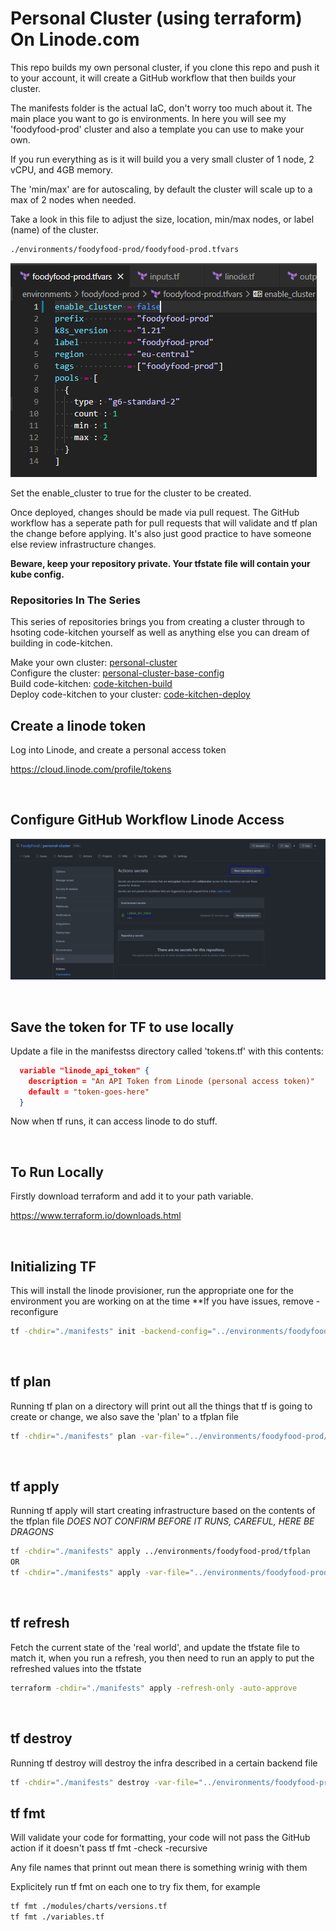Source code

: # Personal Cluster (using terraform) On Linode.com

This repo builds my own personal cluster, if you clone this repo and push it to your account, it will create a GitHub workflow that then builds your cluster.

The manifests folder is the actual IaC, don't worry too much about it. The main place you want to go is environments. In here you will see my 'foodyfood-prod' cluster and also a template you can use to make your own.

If you run everything as is it will build you a very small cluster of 1 node, 2 vCPU, and 4GB memory.

The 'min/max' are for autoscaling, by default the cluster will scale up to a max of 2 nodes when needed.

Take a look in this file to adjust the size, location, min/max nodes, or label (name) of the cluster.

```bash
./environments/foodyfood-prod/foodyfood-prod.tfvars
```

![cluster-tfvars](/docs/cluster-tfvars.PNG)

Set the enable_cluster to true for the cluster to be created.

Once deployed, changes should be made via pull request. The GitHub workflow has a seperate path for pull requests that will validate and tf plan the change before applying. It's also just good practice to have someone else review infrastructure changes. 

<b>Beware, keep your repository private. Your tfstate file will contain your kube config.</b>

### Repositories In The Series

This series of repositories brings you from creating a cluster through to hsoting code-kitchen yourself as well as anything else you can dream of building in code-kitchen.

Make your own cluster: [personal-cluster](https://github.com/FoodyFood/personal-cluster) \
Configure the cluster: [personal-cluster-base-config](https://github.com/FoodyFood/personal-cluster-base-config) \
Build code-kitchen: [code-kitchen-build](https://github.com/FoodyFood/code-kitchen-build) \
Deploy code-kitchen to your cluster: [code-kitchen-deploy](https://github.com/FoodyFood/code-kitchen-deploy)


## Create a linode token

Log into Linode, and create a personal access token

https://cloud.linode.com/profile/tokens

<br>

## Configure GitHub Workflow Linode Access

![github-secret](/docs/github-secret.PNG)

<br>

## Save the token for TF to use locally

Update a file in the manifestss directory called 'tokens.tf' with this contents:

```json
  variable "linode_api_token" {
    description = "An API Token from Linode (personal access token)"
    default = "token-goes-here"
  }
```

Now when tf runs, it can access linode to do stuff.

<br>

## To Run Locally

Firstly download terraform and add it to your path variable.

https://www.terraform.io/downloads.html

<br>

## Initializing TF

This will install the linode provisioner, run the appropriate one for the environment you are working on at the time
\*\*If you have issues, remove -reconfigure

```bash
tf -chdir="./manifests" init -backend-config="../environments/foodyfood-prod/foodyfood-prod.backend.tfvars" -reconfigure
```

<br>

## tf plan

Running tf plan on a directory will print out all the things that tf is going to create or change, we also save the 'plan' to a tfplan file

```bash
tf -chdir="./manifests" plan -var-file="../environments/foodyfood-prod/foodyfood-prod.tfvars" -out="../environments/foodyfood-prod/tfplan"
```

<br>

## tf apply

Running tf apply will start creating infrastructure based on the contents of the tfplan file
_DOES NOT CONFIRM BEFORE IT RUNS, CAREFUL, HERE BE DRAGONS_

```bash
tf -chdir="./manifests" apply ../environments/foodyfood-prod/tfplan
OR
tf -chdir="./manifests" apply -var-file="../environments/foodyfood-prod/foodyfood-prod.tfvars"
```

<br>

## tf refresh

Fetch the current state of the 'real world', and update the tfstate file to match it, when you run a refresh, you then need to run an apply to put the refreshed values into the tfstate

```bash
terraform -chdir="./manifests" apply -refresh-only -auto-approve
```

<br>

## tf destroy

Running tf destroy will destroy the infra described in a certain backend file

```bash
tf -chdir="./manifests" destroy -var-file="../environments/foodyfood-prod/foodyfood-prod.tfvars"
```

## tf fmt

Will validate your code for formatting, your code will not pass the GitHub action if it doesn't pass tf fmt -check -recursive

Any file names that prinnt out mean there is something wrinig with them

Explicitely run tf fmt on each one to try fix them, for example

```bash
tf fmt ./modules/charts/versions.tf
tf fmt ./variables.tf
```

YOUR INSTRUCTIONS — Nothing should be returned except the lines from the one holding "Explicitely run tf" through the final line of the listing, exactly as they appear.

REPLY TO THE TASK —
Explicitely run tf fmt on each one to try fix them, for example

```bash
tf fmt ./modules/charts/versions.tf
tf fmt ./variables.tf
```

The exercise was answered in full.